:: Collected data ::
———
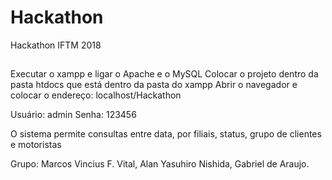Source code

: # Hackathon
Hackathon IFTM 2018

##
Executar o xampp e ligar o Apache e o MySQL
Colocar o projeto dentro da pasta htdocs que está dentro da pasta do xampp
Abrir o navegador e colocar o endereço: localhost/Hackathon

Usuário: admin
Senha: 123456

O sistema permite consultas entre data, por filiais, status, grupo de clientes e motoristas

Grupo: Marcos Vincius F. Vital, Alan Yasuhiro Nishida, Gabriel de Araujo.
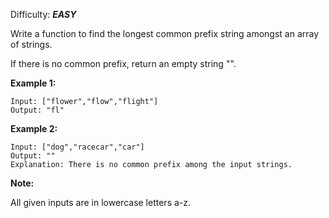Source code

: Difficulty: ***EASY***

Write a function to find the longest common prefix string amongst an array of strings.

If there is no common prefix, return an empty string "".

**Example 1:**

    Input: ["flower","flow","flight"]
    Output: "fl"
    
**Example 2:**

    Input: ["dog","racecar","car"]
    Output: ""
    Explanation: There is no common prefix among the input strings.
    
**Note:**

All given inputs are in lowercase letters a-z.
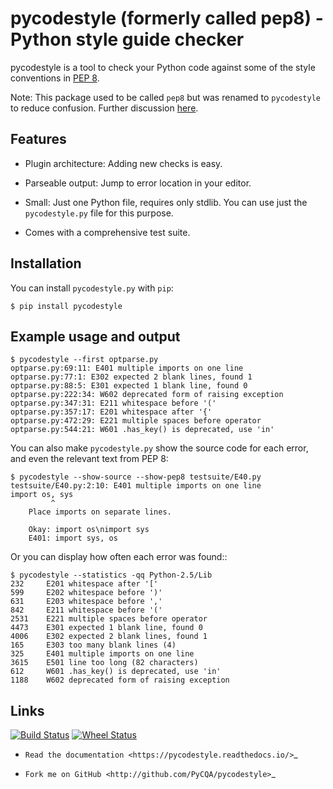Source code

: pycodestyle (formerly called pep8) - Python style guide checker
===============================================================

pycodestyle is a tool to check your Python code against some of the style
conventions in [PEP 8](http://www.python.org/dev/peps/pep-0008/).

Note: This package used to be called ``pep8`` but was renamed to ``pycodestyle`` to reduce confusion. Further discussion [here](https://github.com/PyCQA/pycodestyle/issues/466).

Features
--------

* Plugin architecture: Adding new checks is easy.

* Parseable output: Jump to error location in your editor.

* Small: Just one Python file, requires only stdlib. You can use just
  the ``pycodestyle.py`` file for this purpose.

* Comes with a comprehensive test suite.

Installation
------------

You can install ``pycodestyle.py`` with ``pip``:

    $ pip install pycodestyle


Example usage and output
------------------------

    $ pycodestyle --first optparse.py
    optparse.py:69:11: E401 multiple imports on one line
    optparse.py:77:1: E302 expected 2 blank lines, found 1
    optparse.py:88:5: E301 expected 1 blank line, found 0
    optparse.py:222:34: W602 deprecated form of raising exception
    optparse.py:347:31: E211 whitespace before '('
    optparse.py:357:17: E201 whitespace after '{'
    optparse.py:472:29: E221 multiple spaces before operator
    optparse.py:544:21: W601 .has_key() is deprecated, use 'in'

You can also make ``pycodestyle.py`` show the source code for each error, and
even the relevant text from PEP 8:

    $ pycodestyle --show-source --show-pep8 testsuite/E40.py
    testsuite/E40.py:2:10: E401 multiple imports on one line
    import os, sys
             ^
        Place imports on separate lines.

        Okay: import os\nimport sys
        E401: import sys, os


Or you can display how often each error was found::

    $ pycodestyle --statistics -qq Python-2.5/Lib
    232     E201 whitespace after '['
    599     E202 whitespace before ')'
    631     E203 whitespace before ','
    842     E211 whitespace before '('
    2531    E221 multiple spaces before operator
    4473    E301 expected 1 blank line, found 0
    4006    E302 expected 2 blank lines, found 1
    165     E303 too many blank lines (4)
    325     E401 multiple imports on one line
    3615    E501 line too long (82 characters)
    612     W601 .has_key() is deprecated, use 'in'
    1188    W602 deprecated form of raising exception

Links
-----

[![Build Status](https://img.shields.io/travis/PyCQA/pycodestyle.svg)](https://travis-ci.org/PyCQA/pycodestyle) [![Wheel Status](https://img.shields.io/pypi/wheel/pycodestyle.svg)](https://pypi.python.org/pypi/pycodestyle)

* `Read the documentation <https://pycodestyle.readthedocs.io/>`_

* `Fork me on GitHub <http://github.com/PyCQA/pycodestyle>`_
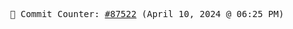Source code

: <p align="center">
    <samp>
        📮 Commit Counter: <a href="https://github.com/Javascript-void0/Javascript-void0/commits/main">#87522</a> (April 10, 2024 @ 06:25 PM)
    </samp>
</p>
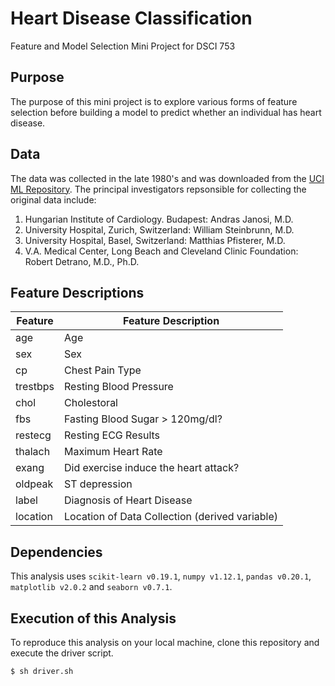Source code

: # Heart Disease Classification
Feature and Model Selection Mini Project for DSCI 753

## Purpose
The purpose of this mini project is to explore various forms of feature selection before building a model to predict whether an individual has heart disease. 

## Data
The data was collected in the late 1980's and was downloaded from the [UCI ML Repository](http://archive.ics.uci.edu/ml/datasets/heart+Disease). The principal investigators repsonsible for collecting the original data include:

 1. Hungarian Institute of Cardiology. Budapest: Andras Janosi, M.D.
 2. University Hospital, Zurich, Switzerland: William Steinbrunn, M.D.
 3. University Hospital, Basel, Switzerland: Matthias Pfisterer, M.D.
 4. V.A. Medical Center, Long Beach and Cleveland Clinic Foundation: Robert Detrano, M.D., Ph.D.

 ## Feature Descriptions 
 | Feature |  Feature Description  |
 |---------|-----------------------|
 | age | Age|
 | sex | Sex |
 | cp | Chest Pain Type |
 | trestbps| Resting Blood Pressure|
 | chol |Cholestoral |
 | fbs | Fasting Blood Sugar > 120mg/dl?|
 | restecg | Resting ECG Results| 
 |thalach |Maximum Heart Rate | 
 |exang | Did exercise induce the heart attack?| 
 | oldpeak|ST depression |
 |label | Diagnosis of Heart Disease|
 | location | Location of Data Collection (derived variable)|  
 
 ## Dependencies
 This analysis uses `scikit-learn v0.19.1`, `numpy v1.12.1`, `pandas v0.20.1`,
`matplotlib v2.0.2` and `seaborn v0.7.1`.
 
 ## Execution of this Analysis 
 To reproduce this analysis on your local machine, clone this repository and execute the driver script.
 
 `$ sh driver.sh`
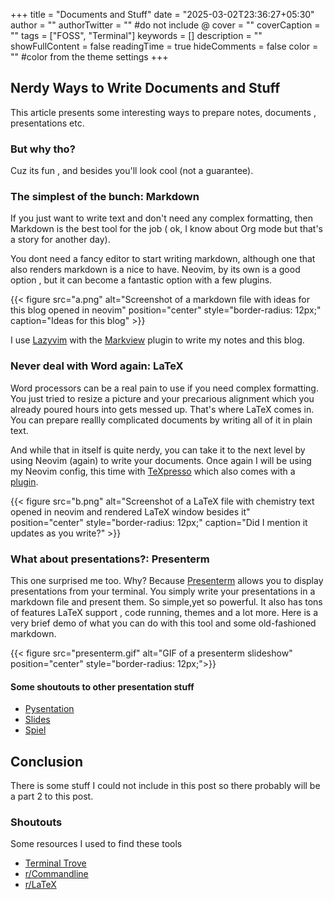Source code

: +++
title = "Documents and Stuff"
date = "2025-03-02T23:36:27+05:30"
author = ""
authorTwitter = "" #do not include @
cover = ""
coverCaption = ""
tags = ["FOSS", "Terminal"]
keywords = []
description = ""
showFullContent = false
readingTime = true
hideComments = false
color = "" #color from the theme settings
+++

## Nerdy Ways to Write Documents and Stuff

This article presents some interesting ways
to prepare notes, documents , presentations
etc.

### But why tho?

Cuz its fun , and besides you'll look cool (not a guarantee).

### The simplest of the bunch: Markdown

If you just want to write text and don't need any complex formatting,
then Markdown is the best tool for the job ( ok, I know
about Org mode but that's a story for another day).

You dont need a fancy editor to start writing markdown, although one
that also renders markdown is a nice to have. Neovim, by its own is a good
option , but it can become a fantastic option with a few plugins.

{{< figure src="a.png" alt="Screenshot of a markdown file with ideas for this blog opened in neovim" position="center" style="border-radius: 12px;" caption="Ideas for this blog" >}}

I use [Lazyvim](https://www.lazyvim.org/)
with the [Markview](https://github.com/OXY2DEV/markview.nvim) plugin to
write my notes and this blog.

### Never deal with Word again: LaTeX

Word processors can be a real pain to use if you need complex formatting. You just
tried to resize a picture and your precarious alignment which you already
poured hours into gets messed up. That's where LaTeX comes in.
You can prepare reallly complicated documents by writing all of it in plain text.

And while that in itself is quite nerdy, you can take it to the next level by
using Neovim (again) to write your documents. Once again I will be using
my Neovim config, this time with [TeXpresso](https://github.com/let-def/texpresso)
which also comes with a [plugin](https://github.com/let-def/texpresso.vim).

{{< figure src="b.png" alt="Screenshot of a LaTeX file with chemistry text opened in neovim and rendered LaTeX window besides it" position="center" style="border-radius: 12px;" caption="Did I mention it updates as you write?" >}}

### What about presentations?: Presenterm

This one surprised me too. Why? Because [Presenterm](https://github.com/mfontanini/presenterm/)
allows you to display presentations
from your terminal. You simply write your presentations in a markdown file and present them.
So simple,yet so powerful. It also has tons of features LaTeX support
, code running, themes and a lot more.
Here is a very brief demo of what you can do with this tool
and some old-fashioned markdown.

{{< figure src="presenterm.gif" alt="GIF of a presenterm slideshow" position="center" style="border-radius: 12px;">}}

#### Some shoutouts to other presentation stuff

- [Pysentation](https://github.com/mimseyedi/pysentation)
- [Slides](https://github.com/maaslalani/slides)
- [Spiel](https://github.com/JoshKarpel/spiel)

## Conclusion

There is some stuff I could not include in this post
so there probably will be a part 2 to this post.

### Shoutouts

Some resources I used to find these tools

- [Terminal Trove](https://terminaltrove.com/)
- [r/Commandline](https://www.reddit.com/r/commandline/)
- [r/LaTeX](https://www.reddit.com/r/LaTeX/)
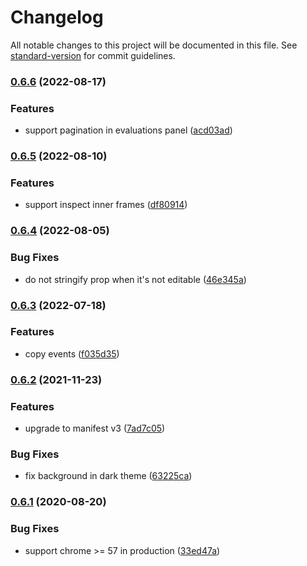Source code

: # Changelog

All notable changes to this project will be documented in this file. See [standard-version](https://github.com/conventional-changelog/standard-version) for commit guidelines.

### [0.6.6](https://github.com/easyops-cn/brick-next-devtools/compare/v0.6.5...v0.6.6) (2022-08-17)

### Features

- support pagination in evaluations panel ([acd03ad](https://github.com/easyops-cn/brick-next-devtools/commit/acd03ade05c2c6398c3681299e928e1ea71eae21))

### [0.6.5](https://github.com/easyops-cn/brick-next-devtools/compare/v0.6.4...v0.6.5) (2022-08-10)

### Features

- support inspect inner frames ([df80914](https://github.com/easyops-cn/brick-next-devtools/commit/df80914dd770a6fd7f1fdec37a7de3589409f02e))

### [0.6.4](https://github.com/easyops-cn/brick-next-devtools/compare/v0.6.3...v0.6.4) (2022-08-05)

### Bug Fixes

- do not stringify prop when it's not editable ([46e345a](https://github.com/easyops-cn/brick-next-devtools/commit/46e345a3aaa29b4435b0b0adc374527be6151fcc))

### [0.6.3](https://github.com/easyops-cn/brick-next-devtools/compare/v0.6.2...v0.6.3) (2022-07-18)

### Features

- copy events ([f035d35](https://github.com/easyops-cn/brick-next-devtools/commit/f035d35b7b968a986d6b7fd89e506f780dfe1052))

### [0.6.2](https://github.com/easyops-cn/brick-next-devtools/compare/v0.6.1...v0.6.2) (2021-11-23)

### Features

- upgrade to manifest v3 ([7ad7c05](https://github.com/easyops-cn/brick-next-devtools/commit/7ad7c05133b8e5d4cea2d5f739b42ed585a744be))

### Bug Fixes

- fix background in dark theme ([63225ca](https://github.com/easyops-cn/brick-next-devtools/commit/63225ca8f9cffc0f23f824ce61537fb62a9e09cb))

### [0.6.1](https://github.com/easyops-cn/brick-next-devtools/compare/v0.6.0...v0.6.1) (2020-08-20)

### Bug Fixes

- support chrome >= 57 in production ([33ed47a](https://github.com/easyops-cn/brick-next-devtools/commit/33ed47a178d6a2c34aebd64721b275ba3f00a70c))
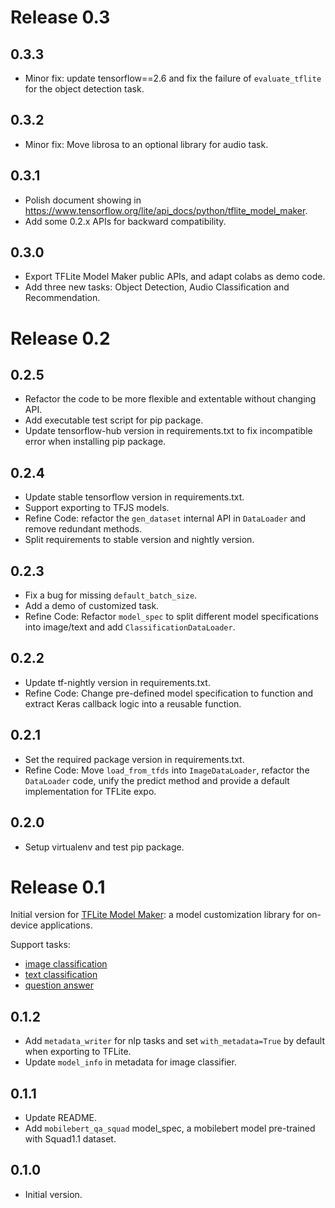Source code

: # Release 0.3

## 0.3.3

*   Minor fix: update tensorflow==2.6 and fix the failure of `evaluate_tflite`
    for the object detection task.

## 0.3.2

*   Minor fix: Move librosa to an optional library for audio task.

## 0.3.1

*   Polish document showing in
    https://www.tensorflow.org/lite/api_docs/python/tflite_model_maker.
*   Add some 0.2.x APIs for backward compatibility.

## 0.3.0

*   Export TFLite Model Maker public APIs, and adapt colabs as demo code.
*   Add three new tasks: Object Detection, Audio Classification and
    Recommendation.

# Release 0.2

## 0.2.5

*   Refactor the code to be more flexible and extentable without changing API.
*   Add executable test script for pip package.
*   Update tensorflow-hub version in requirements.txt to fix incompatible error
    when installing pip package.

## 0.2.4

*   Update stable tensorflow version in requirements.txt.
*   Support exporting to TFJS models.
*   Refine Code: refactor the `gen_dataset` internal API in `DataLoader` and
    remove redundant methods.
*   Split requirements to stable version and nightly version.

## 0.2.3

*   Fix a bug for missing `default_batch_size`.
*   Add a demo of customized task.
*   Refine Code: Refactor `model_spec` to split different model specifications
    into image/text and add `ClassificationDataLoader`.

## 0.2.2

*   Update tf-nightly version in requirements.txt.
*   Refine Code: Change pre-defined model specification to function and extract
    Keras callback logic into a reusable function.

## 0.2.1

*   Set the required package version in requirements.txt.
*   Refine Code: Move `load_from_tfds` into `ImageDataLoader`, refactor the
    `DataLoader` code, unify the predict method and provide a default
    implementation for TFLite expo.

## 0.2.0

*   Setup virtualenv and test pip package.

# Release 0.1

Initial version for
[TFLite Model Maker](https://www.tensorflow.org/lite/guide/model_maker): a model
customization library for on-device applications.

Support tasks:

*   [image classification](https://www.tensorflow.org/lite/tutorials/model_maker_image_classification)
*   [text classification](https://www.tensorflow.org/lite/tutorials/model_maker_text_classification)
*   [question answer](https://www.tensorflow.org/lite/tutorials/model_maker_question_answer)

## 0.1.2

*   Add `metadata_writer` for nlp tasks and set `with_metadata=True` by default
    when exporting to TFLite.
*   Update `model_info` in metadata for image classifier.

## 0.1.1

*   Update README.
*   Add `mobilebert_qa_squad` model_spec, a mobilebert model pre-trained with
    Squad1.1 dataset.

## 0.1.0

*   Initial version.
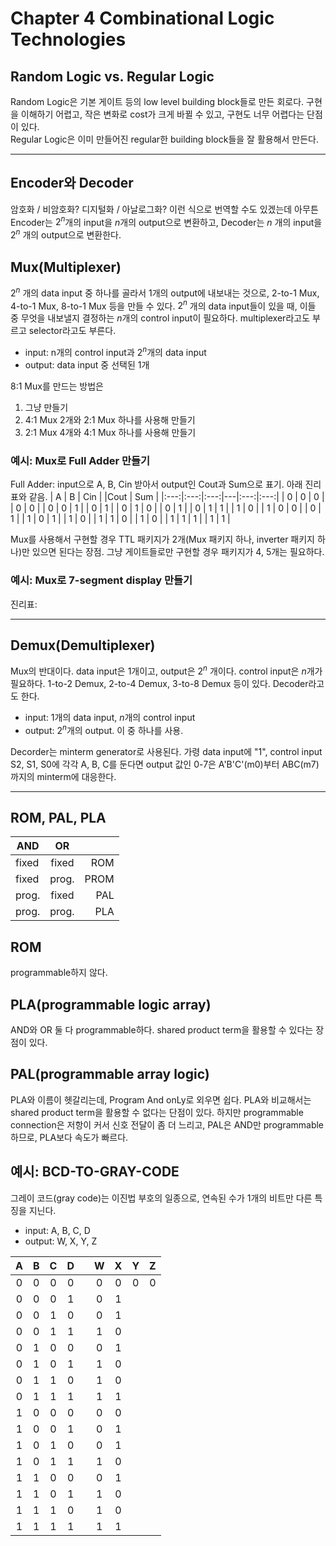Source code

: # Chapter 4 Combinational Logic Technologies

## Random Logic vs. Regular Logic
Random Logic은 기본 게이트 등의 low level building block들로 만든 회로다. 구현을 이해하기 어렵고, 작은 변화로 cost가 크게 바뀔 수 있고, 구현도 너무 어렵다는 단점이 있다.   
Regular Logic은 이미 만들어진 regular한 building block들을 잘 활용해서 만든다.   

------
## Encoder와 Decoder
암호화 / 비암호화? 디지털화 / 아날로그화? 이런 식으로 번역할 수도 있겠는데 아무튼 Encoder는 $2^n$개의 input을 $n$개의 output으로 변환하고, Decoder는 $n$ 개의 input을 $2^n$ 개의 output으로 변환한다.  


## Mux(Multiplexer)

$2^n$ 개의 data input 중 하나를 골라서 1개의 output에 내보내는 것으로, 2-to-1 Mux, 4-to-1 Mux, 8-to-1 Mux 등을 만들 수 있다. $2^n$ 개의 data input들이 있을 때, 이들 중 무엇을 내보낼지 결정하는 $n$개의 control input이 필요하다. multiplexer라고도 부르고 selector라고도 부른다. 
- input: n개의 control input과 $2^n$개의 data input
- output: data input 중 선택된 1개  

8:1 Mux를 만드는 방법은 
1) 그냥 만들기 
2) 4:1 Mux 2개와 2:1 Mux 하나를 사용해 만들기 
3) 2:1 Mux 4개와 4:1 Mux 하나를 사용해 만들기




### 예시: Mux로 Full Adder 만들기
Full Adder: input으로 A, B, Cin 받아서 output인 Cout과 Sum으로 표기. 아래 진리표와 같음. 
| A   | B   | Cin |   |Cout | Sum |
|:---:|:---:|:---:|---|:---:|:---:|
|  0  |  0  |  0  |   | 0 | 0 |
|  0  |  0  |  1  |   | 0 | 1 |
|  0  |  1  |  0  |   | 0 | 1 |
|  0  |  1  |  1  |   | 1 | 0 |
|  1  |  0  |  0  |   | 0 | 1 |
|  1  |  0  |  1  |   | 1 | 0 |
|  1  |  1  |  0  |   | 1 | 0 |
|  1  |  1  |  1  |   | 1 | 1 |

Mux를 사용해서 구현할 경우 TTL 패키지가 2개(Mux 패키지 하나, inverter 패키지 하나)만 있으면 된다는 장점. 그냥 게이트들로만 구현할 경우 패키지가 4, 5개는 필요하다. 

### 예시: Mux로 7-segment display 만들기
진리표:

------
## Demux(Demultiplexer) 
Mux의 반대이다. data input은 1개이고, output은 $2^n$ 개이다. control input은 $n$개가 필요하다. 1-to-2 Demux, 2-to-4 Demux, 3-to-8 Demux 등이 있다. Decoder라고도 한다. 
- input: 1개의 data input, $n$개의 control input
- output: $2^n$개의 output. 이 중 하나를 사용.  

Decorder는 minterm generator로 사용된다. 가령 data input에 "1", control input S2, S1, S0에 각각 A, B, C를 둔다면 output 값인 0-7은 A'B'C'(m0)부터 ABC(m7)까지의 minterm에 대응한다. 

------
## ROM, PAL, PLA

| AND | OR |  |
|---|:---:|---:|
| fixed | fixed | ROM |
| fixed | prog. | PROM|
| prog. | fixed | PAL |
| prog. | prog. | PLA |

## ROM
programmable하지 않다. 
## PLA(programmable logic array)
AND와 OR 둘 다 programmable하다. shared product term을 활용할 수 있다는 장점이 있다. 
## PAL(programmable array logic)
PLA와 이름이 헷갈리는데, Program And onLy로 외우면 쉽다. PLA와 비교해서는 shared product term을 활용할 수 없다는 단점이 있다. 하지만 programmable connection은 저항이 커서 신호 전달이 좀 더 느리고, PAL은 AND만 programmable하므로, PLA보다 속도가 빠르다. 

## 예시: BCD-TO-GRAY-CODE
그레이 코드(gray code)는 이진법 부호의 일종으로, 연속된 수가 1개의 비트만 다른 특징을 지닌다.
- input: A, B, C, D
- output: W, X, Y, Z

| A | B   | C   | D |   | W | X | Y | Z | 
|:---: |:---:|:---:|:---:|---|:---:|:---:|:---:|:---:|
| 0 |  0  |  0  |  0  |   | 0 | 0 | 0 | 0 |
| 0 |  0  |  0  |  1  |   | 0 | 1 |  |  |
| 0 |  0  |  1  |  0  |   | 0 | 1 |  |  |
| 0 |  0  |  1  |  1  |   | 1 | 0 |  |  |
| 0 |  1  |  0  |  0  |   | 0 | 1 |  |  |
| 0 |  1  |  0  |  1  |   | 1 | 0 |  |  |
| 0 |  1  |  1  |  0  |   | 1 | 0 |  |  |
| 0 |  1  |  1  |  1  |   | 1 | 1 |  |  |
| 1 |  0  |  0  |  0  |   | 0 | 0 |  |  |
| 1 |  0  |  0  |  1  |   | 0 | 1 |  |  |
| 1 |  0  |  1  |  0  |   | 0 | 1 |  |  |
| 1 |  0  |  1  |  1  |   | 1 | 0 |  |  |
| 1 |  1  |  0  |  0  |   | 0 | 1 |  |  |
| 1 |  1  |  0  |  1  |   | 1 | 0 |  |  |
| 1 |  1  |  1  |  0  |   | 1 | 0 |  |  |
| 1 |  1  |  1  |  1  |   | 1 | 1 |  |  |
———
:: Your goal ::
Which lines of the entries above contain the string "xampp"? Copy each one.

:: Completed exercise ::
Executar o xampp e ligar o Apache e o MySQL
Colocar o projeto dentro da pasta htdocs que está dentro da pasta do xampp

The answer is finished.